Friedrich Froebel (1782-1852) is a celebrated German educator who redefined the concept of education and coined the term ‘Kindergarten’ meaning ‘a garden for children’. Raised in an unhappy household and neglected by his stepmother, Froebel maintained a passion for nature and built himself a life as an apprentice forester before attending the University of Jena for 2 years.
In 1805 he started teaching at the Pestalozzian Frankfurt Model School and once fully trained he moved to Gruner's Model School before returning to study under the headmaster of his old school, Pestalozzi. Froebel was greatly influenced by working with Pestalozzi and shared his believe that the early years shaped the future personality, character and reasoning ability of a child; a difficult thing to accept when you come from a background as disrupted as his.
Years later he formed the Play and Activity Institute at Bad Blankenburg which would later become the first Kindergarten. The establishment, which accepted children aged 3-4, revolutionised early years education by incorporating fun songs, stories and activities.

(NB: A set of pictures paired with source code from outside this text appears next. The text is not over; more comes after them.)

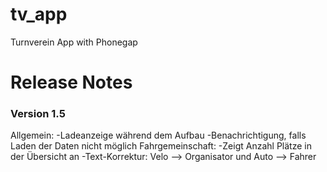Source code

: tv_app
======

Turnverein App with Phonegap

<h1>Release Notes</h1>

<h3>Version 1.5</h3>
Allgemein:
-Ladeanzeige während dem Aufbau
-Benachrichtigung, falls Laden der Daten nicht möglich
Fahrgemeinschaft:
-Zeigt Anzahl Plätze in der Übersicht an
-Text-Korrektur: Velo --> Organisator und Auto --> Fahrer
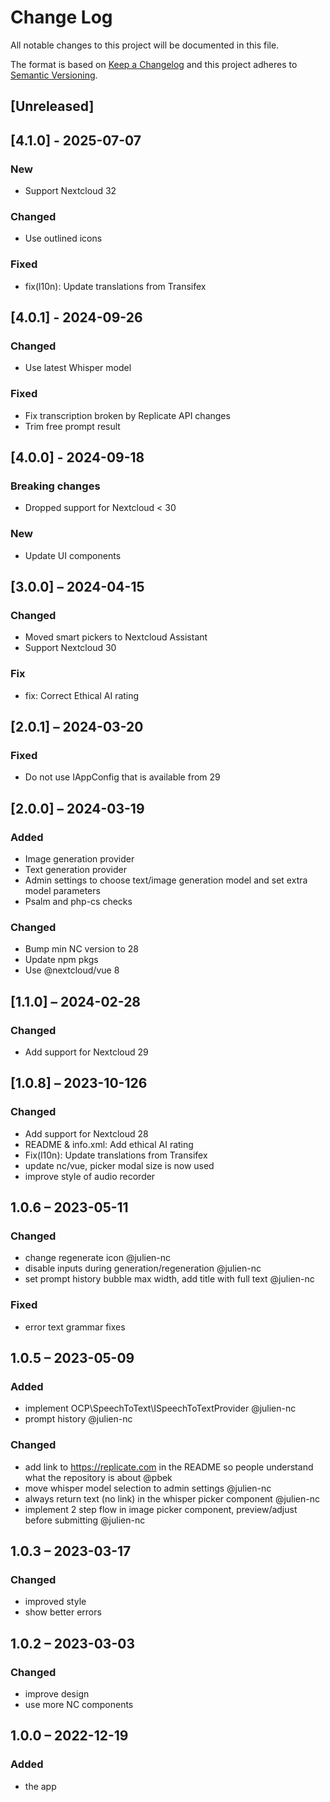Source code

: # Change Log
All notable changes to this project will be documented in this file.

The format is based on [Keep a Changelog](http://keepachangelog.com/)
and this project adheres to [Semantic Versioning](http://semver.org/).

## [Unreleased]

## [4.1.0] - 2025-07-07

### New

- Support Nextcloud 32

### Changed

- Use outlined icons

### Fixed

- fix(l10n): Update translations from Transifex

## [4.0.1] - 2024-09-26

### Changed

- Use latest Whisper model

### Fixed

- Fix transcription broken by Replicate API changes
- Trim free prompt result

## [4.0.0] - 2024-09-18

### Breaking changes

- Dropped support for Nextcloud < 30

### New

- Update UI components

## [3.0.0] – 2024-04-15

### Changed

- Moved smart pickers to Nextcloud Assistant
- Support Nextcloud 30

### Fix
 - fix: Correct Ethical AI rating

## [2.0.1] – 2024-03-20

### Fixed

- Do not use IAppConfig that is available from 29

## [2.0.0] – 2024-03-19

### Added

- Image generation provider
- Text generation provider
- Admin settings to choose text/image generation model and set extra model parameters
- Psalm and php-cs checks

### Changed

- Bump min NC version to 28
- Update npm pkgs
- Use @nextcloud/vue 8

## [1.1.0] – 2024-02-28

### Changed

- Add support for Nextcloud 29

## [1.0.8] – 2023-10-126

### Changed

- Add support for Nextcloud 28
- README & info.xml: Add ethical AI rating
- Fix(l10n): Update translations from Transifex
- update nc/vue, picker modal size is now used
- improve style of audio recorder


## 1.0.6 – 2023-05-11

### Changed

- change regenerate icon @julien-nc
- disable inputs during generation/regeneration @julien-nc
- set prompt history bubble max width, add title with full text @julien-nc

### Fixed

- error text grammar fixes

## 1.0.5 – 2023-05-09

### Added

- implement OCP\SpeechToText\ISpeechToTextProvider @julien-nc
- prompt history @julien-nc

### Changed

- add link to https://replicate.com in the README so people understand what the repository is about @pbek
- move whisper model selection to admin settings @julien-nc
- always return text (no link) in the whisper picker component @julien-nc
- implement 2 step flow in image picker component, preview/adjust before submitting @julien-nc

## 1.0.3 – 2023-03-17
### Changed
- improved style
- show better errors

## 1.0.2 – 2023-03-03
### Changed
- improve design
- use more NC components

## 1.0.0 – 2022-12-19
### Added
* the app
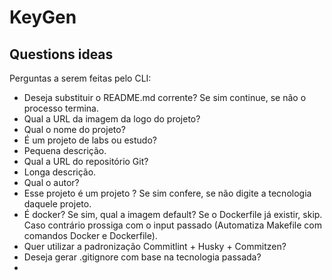 # KeyGen

## Questions ideas 

Perguntas a serem feitas pelo CLI:

* Deseja substituir o README.md corrente? Se sim continue, se não o processo termina.
* Qual a URL da imagem da logo do projeto?
* Qual o nome do projeto?
* É um projeto de labs ou estudo?
* Pequena descrição.
* Qual a URL do repositório Git?
* Longa descrição.
* Qual o autor?
* Esse projeto é um projeto <Tecnologia>? Se sim confere, se não digite a tecnologia daquele projeto.
* É docker? Se sim, qual a imagem default? Se o Dockerfile já existir, skip. Caso contrário prossiga com o input passado (Automatiza Makefile com comandos Docker e Dockerfile).
* Quer utilizar a padronização Commitlint + Husky + Commitzen?
* Deseja gerar .gitignore com base na tecnologia passada?
*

By 1840 the schools, which had quickly grew to prominence across Germany, had begun to be called Kindergartens. The Baroness Bertha Marie von Marenholtz-Bulow was extremely impressed with Froebel’s work and connected him with various Dutch dukes and duchesses, helping him collect donations for his cause.
Froebel died in June 1852 but the legacy of this visionary lives on in the current approach to early years education and Froebel College which is now a constituent college of Roehampton University in South West London.